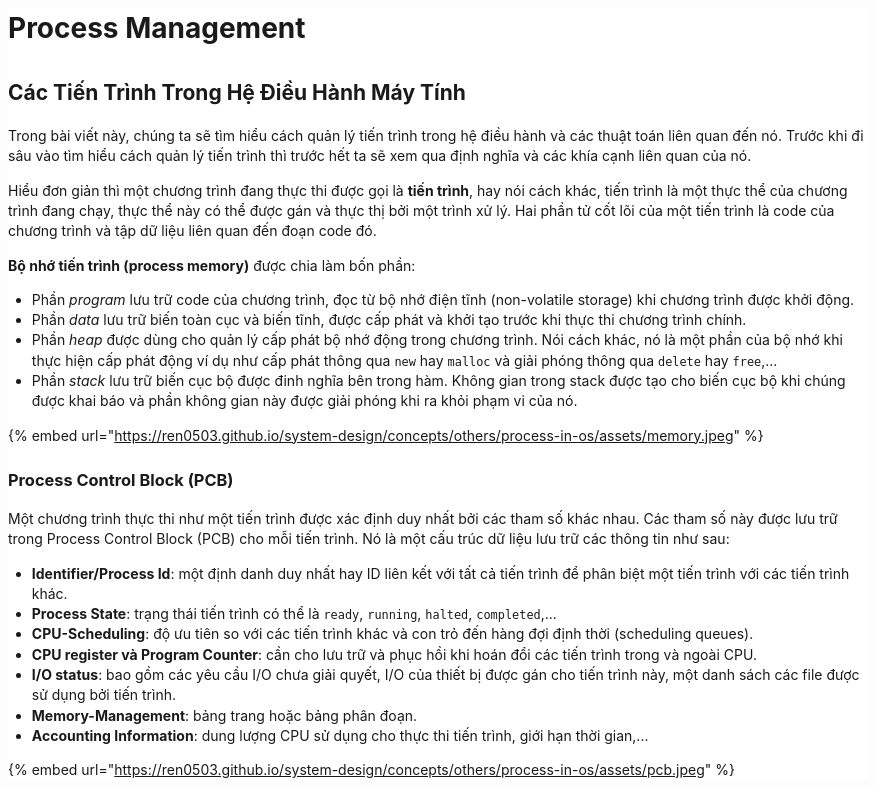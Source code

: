# Process Management

## Các Tiến Trình Trong Hệ Điều Hành Máy Tính



Trong bài viết này, chúng ta sẽ tìm hiểu cách quản lý tiến trình trong hệ điều hành và các thuật toán liên quan đến nó. Trước khi đi sâu vào tìm hiểu cách quản lý tiến trình thì trước hết ta sẽ xem qua định nghĩa và các khía cạnh liên quan của nó.

Hiểu đơn giản thì một chương trình đang thực thi được gọi là **tiến trình**, hay nói cách khác, tiến trình là một thực thể của chương trình đang chạy, thực thể này có thể được gán và thực thị bởi một trình xử lý. Hai phần tử cốt lõi của một tiến trình là code của chương trình và tập dữ liệu liên quan đến đoạn code đó.

**Bộ nhớ tiến trình (process memory)** được chia làm bốn phần:

* Phần _program_ lưu trữ code của chương trình, đọc từ bộ nhớ điện tĩnh (non-volatile storage) khi chương trình được khởi động.
* Phần _data_ lưu trữ biến toàn cục và biến tĩnh, được cấp phát và khởi tạo trước khi thực thi chương trình chính.
* Phần _heap_ được dùng cho quản lý cấp phát bộ nhớ động trong chương trình. Nói cách khác, nó là một phần của bộ nhớ khi thực hiện cấp phát động ví dụ như cấp phát thông qua `new` hay `malloc` và giải phóng thông qua `delete` hay `free`,...
* Phần _stack_ lưu trữ biến cục bộ được đinh nghĩa bên trong hàm. Không gian trong stack được tạo cho biến cục bộ khi chúng được khai báo và phần không gian này được giải phóng khi ra khỏi phạm vi của nó.

{% embed url="https://ren0503.github.io/system-design/concepts/others/process-in-os/assets/memory.jpeg" %}

### Process Control Block (PCB) <a href="#_process-control-block-pcb-0" id="_process-control-block-pcb-0"></a>

Một chương trình thực thi như một tiến trình được xác định duy nhất bởi các tham số khác nhau. Các tham số này được lưu trữ trong Process Control Block (PCB) cho mỗi tiến trình. Nó là một cấu trúc dữ liệu lưu trữ các thông tin như sau:

* **Identifier/Process Id**: một định danh duy nhất hay ID liên kết với tất cả tiến trình để phân biệt một tiến trình với các tiến trình khác.
* **Process State**: trạng thái tiến trình có thể là `ready`, `running`, `halted`, `completed`,...
* **CPU-Scheduling**: độ ưu tiên so với các tiến trình khác và con trỏ đến hàng đợi định thời (scheduling queues).
* **CPU register và Program Counter**: cần cho lưu trữ và phục hồi khi hoán đổi các tiến trình trong và ngoài CPU.
* **I/O status**: bao gồm các yêu cầu I/O chưa giải quyết, I/O của thiết bị được gán cho tiến trình này, một danh sách các file được sử dụng bởi tiến trình.
* **Memory-Management**: bảng trang hoặc bảng phân đoạn.
* **Accounting Information**: dung lượng CPU sử dụng cho thực thi tiến trình, giới hạn thời gian,...

{% embed url="https://ren0503.github.io/system-design/concepts/others/process-in-os/assets/pcb.jpeg" %}
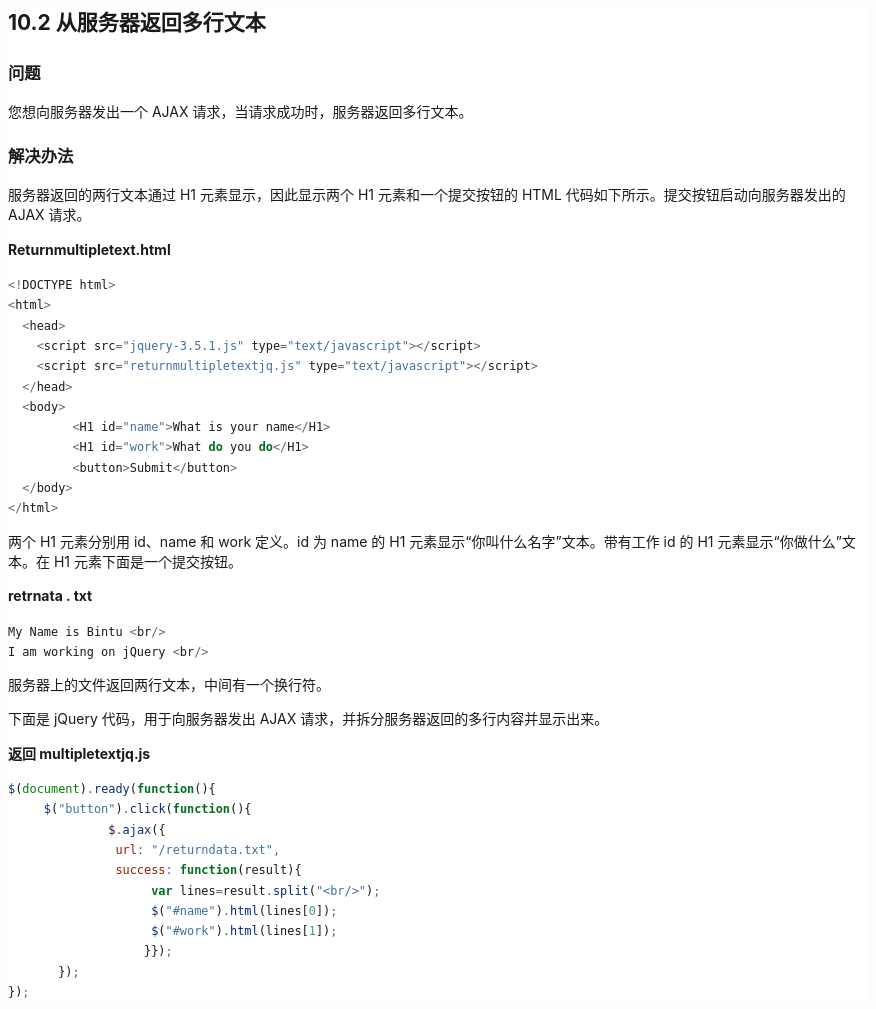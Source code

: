 ## 10.2 从服务器返回多行文本

### 问题

您想向服务器发出一个 AJAX 请求，当请求成功时，服务器返回多行文本。

### 解决办法

服务器返回的两行文本通过 H1 元素显示，因此显示两个 H1 元素和一个提交按钮的 HTML 代码如下所示。提交按钮启动向服务器发出的 AJAX 请求。

**Returnmultipletext.html**

```js
<!DOCTYPE html>
<html>
  <head>
    <script src="jquery-3.5.1.js" type="text/javascript"></script>
    <script src="returnmultipletextjq.js" type="text/javascript"></script>
  </head>
  <body>
         <H1 id="name">What is your name</H1>
         <H1 id="work">What do you do</H1>
         <button>Submit</button>
  </body>
</html>

```

两个 H1 元素分别用 id、name 和 work 定义。id 为 name 的 H1 元素显示“你叫什么名字”文本。带有工作 id 的 H1 元素显示“你做什么”文本。在 H1 元素下面是一个提交按钮。

**retrnata . txt**

```js
My Name is Bintu <br/>
I am working on jQuery <br/>

```

服务器上的文件返回两行文本，中间有一个换行符。

下面是 jQuery 代码，用于向服务器发出 AJAX 请求，并拆分服务器返回的多行内容并显示出来。

**返回 multipletextjq.js**

```js
$(document).ready(function(){
     $("button").click(function(){
              $.ajax({
               url: "/returndata.txt",
               success: function(result){
                    var lines=result.split("<br/>");
                    $("#name").html(lines[0]);
                    $("#work").html(lines[1]);
                   }});
       });
});

```
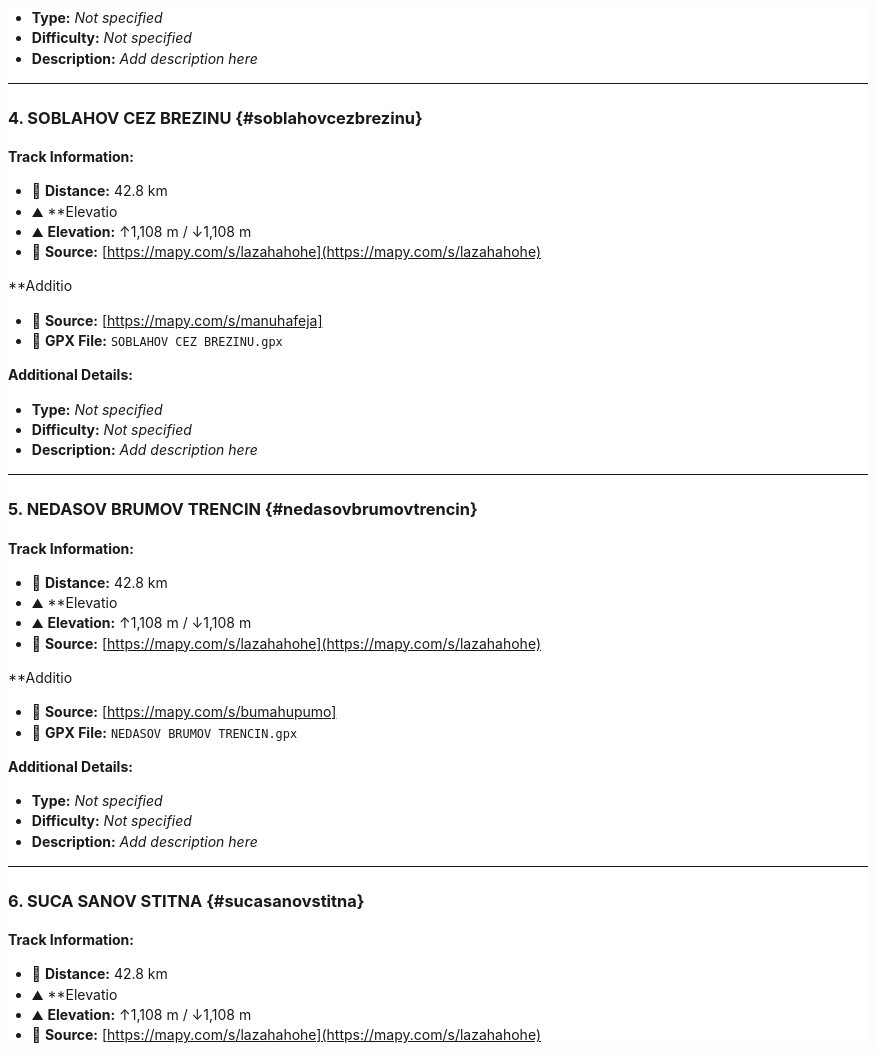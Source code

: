 - **Type:** *Not specified*
- **Difficulty:** *Not specified*
- **Description:** *Add description here*

---

### 4. SOBLAHOV CEZ BREZINU {#soblahovcezbrezinu}

**Track Information:**

- 📏 **Distance:** 42.8 km
- ⛰️  **Elevatio
- ⛰️  **Elevation:** ↑1,108 m / ↓1,108 m
- 🔗 **Source:** [https://mapy.com/s/lazahahohe](https://mapy.com/s/lazahahohe)

**Additio
- 🔗 **Source:** [https://mapy.com/s/manuhafeja]
- 📁 **GPX File:** `SOBLAHOV CEZ BREZINU.gpx`

**Additional Details:**

- **Type:** *Not specified*
- **Difficulty:** *Not specified*
- **Description:** *Add description here*

---

### 5. NEDASOV BRUMOV TRENCIN {#nedasovbrumovtrencin}

**Track Information:**

- 📏 **Distance:** 42.8 km
- ⛰️  **Elevatio
- ⛰️  **Elevation:** ↑1,108 m / ↓1,108 m
- 🔗 **Source:** [https://mapy.com/s/lazahahohe](https://mapy.com/s/lazahahohe)

**Additio
- 🔗 **Source:** [https://mapy.com/s/bumahupumo]
- 📁 **GPX File:** `NEDASOV BRUMOV TRENCIN.gpx`

**Additional Details:**

- **Type:** *Not specified*
- **Difficulty:** *Not specified*
- **Description:** *Add description here*

---

### 6. SUCA SANOV STITNA {#sucasanovstitna}

**Track Information:**

- 📏 **Distance:** 42.8 km
- ⛰️  **Elevatio
- ⛰️  **Elevation:** ↑1,108 m / ↓1,108 m
- 🔗 **Source:** [https://mapy.com/s/lazahahohe](https://mapy.com/s/lazahahohe)
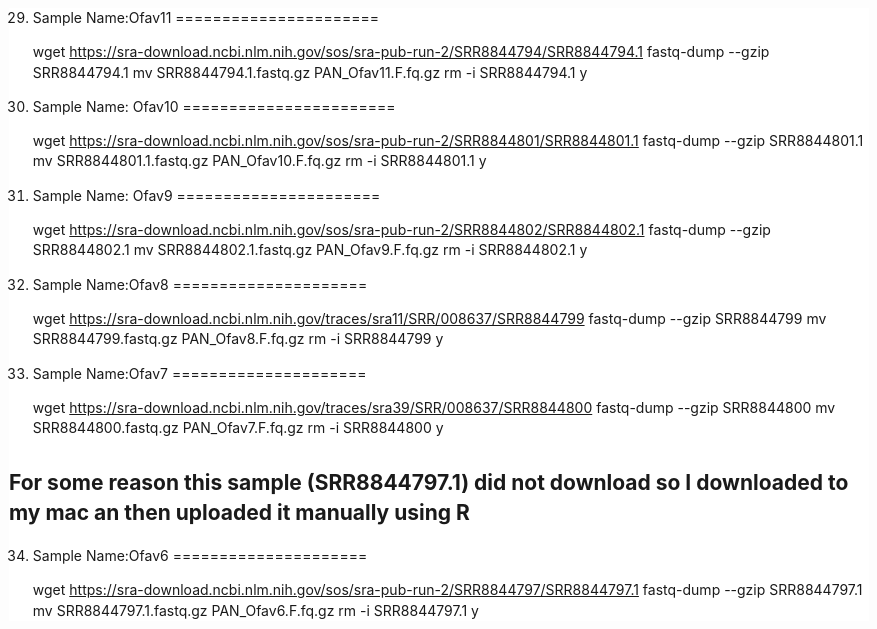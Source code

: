 29) Sample Name:Ofav11
======================

    wget https://sra-download.ncbi.nlm.nih.gov/sos/sra-pub-run-2/SRR8844794/SRR8844794.1
    fastq-dump --gzip SRR8844794.1
    mv   SRR8844794.1.fastq.gz PAN_Ofav11.F.fq.gz
    rm -i  SRR8844794.1
    y

30) Sample Name: Ofav10
=======================

    wget https://sra-download.ncbi.nlm.nih.gov/sos/sra-pub-run-2/SRR8844801/SRR8844801.1
    fastq-dump --gzip SRR8844801.1
    mv   SRR8844801.1.fastq.gz PAN_Ofav10.F.fq.gz
    rm -i  SRR8844801.1
    y

31) Sample Name: Ofav9
======================

    wget https://sra-download.ncbi.nlm.nih.gov/sos/sra-pub-run-2/SRR8844802/SRR8844802.1
    fastq-dump --gzip SRR8844802.1
    mv   SRR8844802.1.fastq.gz PAN_Ofav9.F.fq.gz
    rm -i  SRR8844802.1
    y

32) Sample Name:Ofav8
=====================

    wget https://sra-download.ncbi.nlm.nih.gov/traces/sra11/SRR/008637/SRR8844799
    fastq-dump --gzip SRR8844799
    mv   SRR8844799.fastq.gz PAN_Ofav8.F.fq.gz
    rm -i  SRR8844799
    y

33) Sample Name:Ofav7
=====================

    wget https://sra-download.ncbi.nlm.nih.gov/traces/sra39/SRR/008637/SRR8844800
    fastq-dump --gzip SRR8844800
    mv   SRR8844800.fastq.gz PAN_Ofav7.F.fq.gz
    rm -i  SRR8844800
    y

For some reason this sample (SRR8844797.1) did not download so I downloaded to my mac an then uploaded it manually using R
--------------------------------------------------------------------------------------------------------------------------

34) Sample Name:Ofav6
=====================

    wget https://sra-download.ncbi.nlm.nih.gov/sos/sra-pub-run-2/SRR8844797/SRR8844797.1
    fastq-dump --gzip SRR8844797.1
    mv   SRR8844797.1.fastq.gz PAN_Ofav6.F.fq.gz
    rm -i  SRR8844797.1
    y
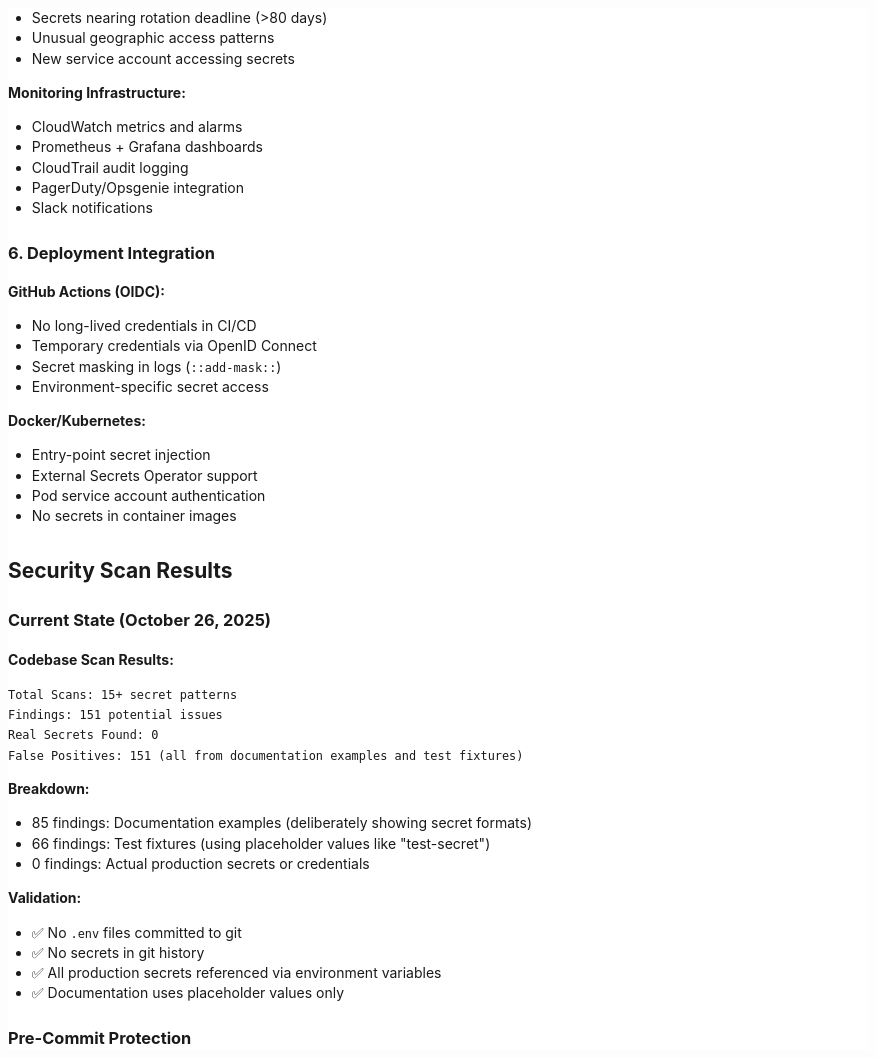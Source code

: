 - Secrets nearing rotation deadline (>80 days)
- Unusual geographic access patterns
- New service account accessing secrets

**Monitoring Infrastructure:**

- CloudWatch metrics and alarms
- Prometheus + Grafana dashboards
- CloudTrail audit logging
- PagerDuty/Opsgenie integration
- Slack notifications

### 6. Deployment Integration

**GitHub Actions (OIDC):**

- No long-lived credentials in CI/CD
- Temporary credentials via OpenID Connect
- Secret masking in logs (`::add-mask::`)
- Environment-specific secret access

**Docker/Kubernetes:**

- Entry-point secret injection
- External Secrets Operator support
- Pod service account authentication
- No secrets in container images

## Security Scan Results

### Current State (October 26, 2025)

**Codebase Scan Results:**

```
Total Scans: 15+ secret patterns
Findings: 151 potential issues
Real Secrets Found: 0
False Positives: 151 (all from documentation examples and test fixtures)
```

**Breakdown:**

- 85 findings: Documentation examples (deliberately showing secret formats)
- 66 findings: Test fixtures (using placeholder values like "test-secret")
- 0 findings: Actual production secrets or credentials

**Validation:**

- ✅ No `.env` files committed to git
- ✅ No secrets in git history
- ✅ All production secrets referenced via environment variables
- ✅ Documentation uses placeholder values only

### Pre-Commit Protection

==================================================

* Task *
Retype only the lines that run from the first line of the entries above to the line containing "Trong bài viết", both included. Do not carry over any pictures.

* Task output *
Source code

:# Process Management

## Các Tiến Trình Trong Hệ Điều Hành Máy Tính



Trong bài viết này, chúng ta sẽ tìm hiểu cách quản lý tiến trình trong hệ điều hành và các thuật toán liên quan đến nó. Trước khi đi sâu vào tìm hiểu cách quản lý tiến trình thì trước hết ta sẽ xem qua định nghĩa và các khía cạnh liên quan của nó.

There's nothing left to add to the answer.